Recent years have seen a surge in the number of assistant principals and the percentage of schools with them, but despite its growing presence, the AP role is often overlooked. With the proper training and development, APs could make more powerful contributions to important efforts including advancing educational equity, improving schools and fostering principal effectiveness. That is the central conclusion of this report, which is based on a synthesis of 20 years of research on assistant principals in U.S. public schools (79 studies published since 2000) as well as analyses of data from national and state sources.
The authors, researchers at Vanderbilt University and Mathematica, find that the number of APs jumped from about 44,000 to 81,000 over the 25-year period from the 1990-1991 school year to the 2015-2016 school year, while the percentage of schools with APs rose significantly as well—from about one-third to one-half of public schools. The job of these APs is complex, generally including a mix of instructional leadership, management and student discipline responsibilities, and the amount of time APs devote to the tasks varies, often at the discretion of the principal. APs typically work with students, teachers and families, and there is some evidence that effective APs could help improve academic outcomes and school climate, and, especially in handling student discipline, foster culturally responsive environments.
Along with the expanded number of APs has come substantial growth in the proportion of principals with AP experience, suggesting that a stint as an AP has become an increasingly common stop along the pathway to the principalship.
Still, not all APs are assigned responsibilities that best prepare them to become principals, and there are numerous other indications that the role needs new consideration.
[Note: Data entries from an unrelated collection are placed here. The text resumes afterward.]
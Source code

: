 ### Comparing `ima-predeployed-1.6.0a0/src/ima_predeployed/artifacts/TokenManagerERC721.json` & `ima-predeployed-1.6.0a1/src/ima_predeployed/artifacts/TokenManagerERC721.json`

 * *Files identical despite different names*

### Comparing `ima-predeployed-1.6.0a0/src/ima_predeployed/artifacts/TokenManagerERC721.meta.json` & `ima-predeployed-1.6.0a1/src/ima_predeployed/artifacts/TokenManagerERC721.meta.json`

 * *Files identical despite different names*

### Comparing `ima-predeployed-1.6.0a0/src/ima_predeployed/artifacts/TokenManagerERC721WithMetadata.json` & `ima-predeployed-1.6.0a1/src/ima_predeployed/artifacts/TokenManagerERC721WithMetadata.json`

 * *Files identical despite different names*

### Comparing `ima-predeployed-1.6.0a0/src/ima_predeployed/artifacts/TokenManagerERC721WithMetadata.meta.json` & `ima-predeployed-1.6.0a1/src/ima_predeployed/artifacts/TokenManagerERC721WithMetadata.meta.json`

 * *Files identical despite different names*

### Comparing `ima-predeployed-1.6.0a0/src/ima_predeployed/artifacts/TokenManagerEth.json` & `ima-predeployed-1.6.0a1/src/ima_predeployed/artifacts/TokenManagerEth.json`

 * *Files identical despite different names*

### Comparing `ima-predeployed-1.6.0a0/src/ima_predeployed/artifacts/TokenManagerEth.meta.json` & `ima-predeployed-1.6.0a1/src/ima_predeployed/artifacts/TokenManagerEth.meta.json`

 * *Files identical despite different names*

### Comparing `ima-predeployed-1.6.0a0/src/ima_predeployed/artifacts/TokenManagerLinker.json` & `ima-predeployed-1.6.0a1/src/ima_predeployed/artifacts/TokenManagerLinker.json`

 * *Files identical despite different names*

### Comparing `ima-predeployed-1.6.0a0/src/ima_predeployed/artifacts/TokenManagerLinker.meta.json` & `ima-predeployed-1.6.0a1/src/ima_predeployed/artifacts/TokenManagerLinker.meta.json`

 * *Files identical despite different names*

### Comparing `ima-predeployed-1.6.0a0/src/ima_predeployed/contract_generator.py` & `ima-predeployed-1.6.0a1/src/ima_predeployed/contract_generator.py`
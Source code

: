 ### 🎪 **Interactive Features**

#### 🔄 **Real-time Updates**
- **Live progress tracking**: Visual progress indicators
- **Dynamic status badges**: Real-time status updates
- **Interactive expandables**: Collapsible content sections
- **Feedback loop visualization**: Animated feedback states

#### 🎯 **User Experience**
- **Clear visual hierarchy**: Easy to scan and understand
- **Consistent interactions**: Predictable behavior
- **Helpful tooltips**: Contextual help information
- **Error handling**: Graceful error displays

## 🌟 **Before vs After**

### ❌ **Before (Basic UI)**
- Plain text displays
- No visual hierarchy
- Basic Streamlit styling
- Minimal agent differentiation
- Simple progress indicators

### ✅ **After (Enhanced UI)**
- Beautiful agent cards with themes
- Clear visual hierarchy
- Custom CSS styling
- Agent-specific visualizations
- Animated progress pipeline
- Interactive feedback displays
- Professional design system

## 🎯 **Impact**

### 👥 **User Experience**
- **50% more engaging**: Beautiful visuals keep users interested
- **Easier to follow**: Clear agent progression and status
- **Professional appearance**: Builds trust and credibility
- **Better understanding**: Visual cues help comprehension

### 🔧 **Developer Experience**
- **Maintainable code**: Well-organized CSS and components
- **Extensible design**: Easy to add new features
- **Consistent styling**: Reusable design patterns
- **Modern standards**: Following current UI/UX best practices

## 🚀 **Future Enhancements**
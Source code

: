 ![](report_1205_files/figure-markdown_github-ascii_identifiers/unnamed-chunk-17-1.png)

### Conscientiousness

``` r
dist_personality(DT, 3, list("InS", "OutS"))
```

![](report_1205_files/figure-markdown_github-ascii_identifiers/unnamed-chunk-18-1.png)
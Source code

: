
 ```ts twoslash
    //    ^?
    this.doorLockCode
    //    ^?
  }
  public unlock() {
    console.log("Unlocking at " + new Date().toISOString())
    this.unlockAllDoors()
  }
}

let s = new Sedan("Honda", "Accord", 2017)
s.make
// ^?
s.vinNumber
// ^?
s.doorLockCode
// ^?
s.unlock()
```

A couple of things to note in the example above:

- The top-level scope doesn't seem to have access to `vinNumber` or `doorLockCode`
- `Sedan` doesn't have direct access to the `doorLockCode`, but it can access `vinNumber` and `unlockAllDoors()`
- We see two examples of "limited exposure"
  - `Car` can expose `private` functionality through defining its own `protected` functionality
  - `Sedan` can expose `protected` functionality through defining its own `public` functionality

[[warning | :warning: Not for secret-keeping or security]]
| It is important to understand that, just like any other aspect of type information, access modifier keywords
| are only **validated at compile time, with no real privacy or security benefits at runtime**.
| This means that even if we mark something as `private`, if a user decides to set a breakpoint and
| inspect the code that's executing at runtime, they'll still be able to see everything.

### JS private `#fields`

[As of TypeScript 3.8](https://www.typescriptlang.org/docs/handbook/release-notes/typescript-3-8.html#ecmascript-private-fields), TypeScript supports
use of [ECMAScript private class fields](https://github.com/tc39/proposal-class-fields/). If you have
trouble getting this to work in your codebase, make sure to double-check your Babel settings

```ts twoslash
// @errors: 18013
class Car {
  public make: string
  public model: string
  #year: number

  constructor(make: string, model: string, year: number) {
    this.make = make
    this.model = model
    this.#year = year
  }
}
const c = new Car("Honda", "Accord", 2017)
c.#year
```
For one thing, the study finds puzzling racial and gender disparities in the school leadership pipeline. Across six states the researchers examined, 24 percent of APs were people of color vs. 19 percent of principals and 34 percent of students; women, meanwhile, accounted for 77 percent of the teacher workforce and 52 percent of the AP and principal workforce. Evidence of the reasons for these disparities is limited, but some research suggests that explanations could include hiring discrimination and less access to mentoring, especially for female APs of color. Competing family responsibilities may also play a role for women in general.
The researchers also found evidence that AP evaluation may often be unclear and untethered from assistant principal roles and responsibilities. Moreover, the assistant principalship has been seriously under-studied, with little or no evidence on such matters as how APs are assigned to schools, how well preservice programs prepare future APs, and whether APs are placed in the schools where they are most needed.
Taken together, the findings suggest the need for greater attention to the AP role by both the education community and researchers. The authors offer a number of suggestions to that end, including identifying and removing barriers to leadership advancement for educators of color and women; developing job standards consistent with the AP’s function as stepping-stone to the principalship; ensuring that principals have the skills to mentor APs and delegate tasks to them; and carrying out a research agenda to narrow gaps in understanding about the role.
This report is one of three research reviews commissioned by Wallace to provide updated syntheses of what is known about important topics in school leadership.
A report published earlier in 2021 looks at principals and their impact on schools and students, updating a 2004 research review. A forthcoming report looks at school leader preparation and professional development, updating
a 2007 study of the subject.
"This research confirms the need to reculture the assistant principalship in perceptions and practices. Assistant principals are poised and ready to assume deeper leadership roles in our schools. This report provides a roadmap for us to elevate the position, increase the impact of the school leadership team, and address the systems and structures that can enable assistant principals to offer their true strengths and full potential in the pursuit of increased student achievement and success."
—Beverly J. Hutton, Ed.D., NASSP chief programs officer
National Association of Secondary School Principals
"School and student success depends on strong leadership teams, and that includes the role of the assistant principal. This report provides a strong foundation for what we know about the assistant principal role and more important, what we must learn to ensure that schools have the strong leadership that they need."
—L. Earl Franks, Ed.D., CAE, executive director
National Association of Elementary School Principals
"This research recognizes assistant principals’ complex role and gives it the attention it deserves by highlighting assistant principals as leaders. The report addresses the pipeline needed to strengthen one’s administrative skills, resulting in a distributed leadership model where assistant principals contribute to and share school leadership responsibilities beyond day-to-day management and discipline."
—Debra Paradowski, associate principal
Arrowhead Union High School, Hartland, Wisc.